How to complete this task: Each line in the data holding "subsection" should be listed.

Provided material:

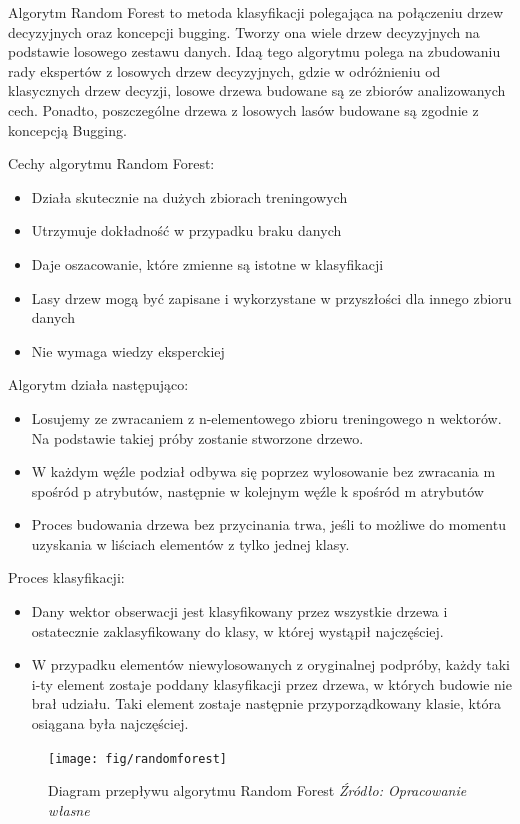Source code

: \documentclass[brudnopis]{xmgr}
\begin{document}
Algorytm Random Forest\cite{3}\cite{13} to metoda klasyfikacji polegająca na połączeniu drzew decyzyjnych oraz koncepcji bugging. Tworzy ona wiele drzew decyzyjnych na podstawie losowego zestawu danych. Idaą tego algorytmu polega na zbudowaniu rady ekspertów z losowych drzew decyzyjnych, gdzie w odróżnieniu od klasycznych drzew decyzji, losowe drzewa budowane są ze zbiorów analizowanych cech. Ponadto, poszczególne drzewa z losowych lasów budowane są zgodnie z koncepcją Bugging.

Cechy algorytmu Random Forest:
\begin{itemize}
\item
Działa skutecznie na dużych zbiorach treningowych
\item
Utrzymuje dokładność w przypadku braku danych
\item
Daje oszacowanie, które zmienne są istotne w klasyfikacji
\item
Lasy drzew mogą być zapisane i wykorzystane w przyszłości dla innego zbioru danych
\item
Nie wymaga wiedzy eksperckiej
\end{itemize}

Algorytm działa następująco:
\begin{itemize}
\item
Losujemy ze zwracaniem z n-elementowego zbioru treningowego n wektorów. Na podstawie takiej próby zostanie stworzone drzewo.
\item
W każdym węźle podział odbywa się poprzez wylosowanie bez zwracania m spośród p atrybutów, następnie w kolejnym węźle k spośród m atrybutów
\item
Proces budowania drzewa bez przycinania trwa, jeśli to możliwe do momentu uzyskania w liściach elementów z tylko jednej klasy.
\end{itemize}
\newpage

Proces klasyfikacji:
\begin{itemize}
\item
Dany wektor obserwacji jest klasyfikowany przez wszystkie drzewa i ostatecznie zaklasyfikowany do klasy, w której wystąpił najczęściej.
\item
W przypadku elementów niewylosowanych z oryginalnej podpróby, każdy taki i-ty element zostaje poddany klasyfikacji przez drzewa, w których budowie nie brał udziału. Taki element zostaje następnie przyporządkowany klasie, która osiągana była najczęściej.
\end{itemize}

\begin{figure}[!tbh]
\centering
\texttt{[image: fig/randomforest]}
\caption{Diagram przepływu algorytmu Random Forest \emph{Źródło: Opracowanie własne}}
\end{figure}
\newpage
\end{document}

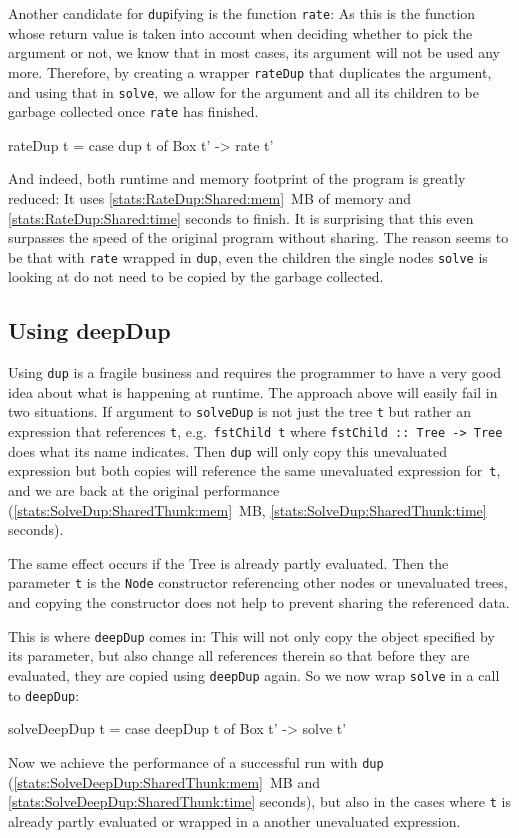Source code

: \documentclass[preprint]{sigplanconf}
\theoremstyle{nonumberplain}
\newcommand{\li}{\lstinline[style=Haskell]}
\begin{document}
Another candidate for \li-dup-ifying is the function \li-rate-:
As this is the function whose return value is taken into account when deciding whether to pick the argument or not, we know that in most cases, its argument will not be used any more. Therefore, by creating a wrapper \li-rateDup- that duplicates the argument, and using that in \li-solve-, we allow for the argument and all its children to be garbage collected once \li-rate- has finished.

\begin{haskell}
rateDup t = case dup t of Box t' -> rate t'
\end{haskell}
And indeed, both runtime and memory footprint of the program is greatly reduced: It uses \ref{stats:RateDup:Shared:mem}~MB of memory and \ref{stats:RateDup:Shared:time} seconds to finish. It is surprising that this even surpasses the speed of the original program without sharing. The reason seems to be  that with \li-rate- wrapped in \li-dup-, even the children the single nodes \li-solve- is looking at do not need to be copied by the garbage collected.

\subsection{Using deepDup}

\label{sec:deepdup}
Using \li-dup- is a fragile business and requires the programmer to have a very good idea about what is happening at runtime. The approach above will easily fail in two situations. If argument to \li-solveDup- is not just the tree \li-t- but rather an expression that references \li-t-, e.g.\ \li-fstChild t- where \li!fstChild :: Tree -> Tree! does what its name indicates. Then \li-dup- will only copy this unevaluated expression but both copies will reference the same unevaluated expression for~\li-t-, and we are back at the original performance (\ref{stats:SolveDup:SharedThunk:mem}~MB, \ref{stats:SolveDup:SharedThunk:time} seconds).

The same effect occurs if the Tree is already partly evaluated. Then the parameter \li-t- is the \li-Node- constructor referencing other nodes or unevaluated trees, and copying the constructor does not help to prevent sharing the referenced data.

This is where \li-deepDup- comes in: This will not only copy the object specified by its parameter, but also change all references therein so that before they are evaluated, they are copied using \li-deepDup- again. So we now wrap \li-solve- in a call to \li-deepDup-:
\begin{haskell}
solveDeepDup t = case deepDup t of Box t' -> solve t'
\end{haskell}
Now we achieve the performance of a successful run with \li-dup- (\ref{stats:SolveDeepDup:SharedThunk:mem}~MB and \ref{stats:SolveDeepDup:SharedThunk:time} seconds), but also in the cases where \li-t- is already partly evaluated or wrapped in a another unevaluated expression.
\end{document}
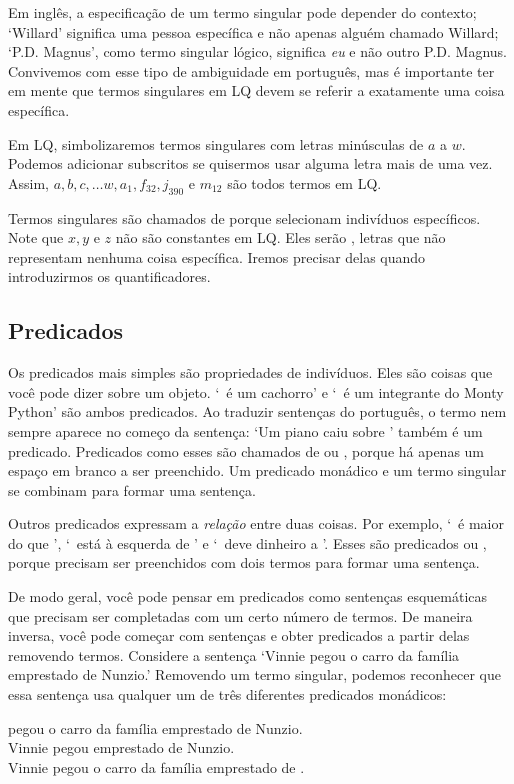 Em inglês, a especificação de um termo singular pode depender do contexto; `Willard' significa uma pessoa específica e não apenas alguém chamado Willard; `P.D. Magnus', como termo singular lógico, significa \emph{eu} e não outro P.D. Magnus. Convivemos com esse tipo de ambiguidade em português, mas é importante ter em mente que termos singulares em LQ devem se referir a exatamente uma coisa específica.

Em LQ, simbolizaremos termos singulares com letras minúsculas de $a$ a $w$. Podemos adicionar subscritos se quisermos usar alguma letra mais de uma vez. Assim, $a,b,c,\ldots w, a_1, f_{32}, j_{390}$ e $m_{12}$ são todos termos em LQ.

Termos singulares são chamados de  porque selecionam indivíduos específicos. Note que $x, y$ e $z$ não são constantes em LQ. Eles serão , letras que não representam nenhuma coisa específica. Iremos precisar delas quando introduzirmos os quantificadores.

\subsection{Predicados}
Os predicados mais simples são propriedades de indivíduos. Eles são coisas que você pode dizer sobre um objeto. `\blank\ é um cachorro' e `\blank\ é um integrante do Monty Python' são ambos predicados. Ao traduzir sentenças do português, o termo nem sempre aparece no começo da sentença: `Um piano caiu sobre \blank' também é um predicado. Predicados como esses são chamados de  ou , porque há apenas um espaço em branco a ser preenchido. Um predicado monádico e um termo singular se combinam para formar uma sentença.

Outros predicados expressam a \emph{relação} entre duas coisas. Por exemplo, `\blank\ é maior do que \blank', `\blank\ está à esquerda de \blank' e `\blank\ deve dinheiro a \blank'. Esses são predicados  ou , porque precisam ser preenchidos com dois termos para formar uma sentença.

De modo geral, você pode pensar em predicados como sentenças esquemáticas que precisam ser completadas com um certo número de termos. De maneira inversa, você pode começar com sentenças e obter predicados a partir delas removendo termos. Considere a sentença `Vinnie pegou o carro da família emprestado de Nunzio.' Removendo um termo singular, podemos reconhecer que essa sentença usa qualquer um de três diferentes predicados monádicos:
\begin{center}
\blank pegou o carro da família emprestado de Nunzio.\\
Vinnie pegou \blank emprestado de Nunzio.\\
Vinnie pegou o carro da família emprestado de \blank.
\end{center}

Result for this exercise:
\subsection{Using deepDup}
\subsection{Predicados}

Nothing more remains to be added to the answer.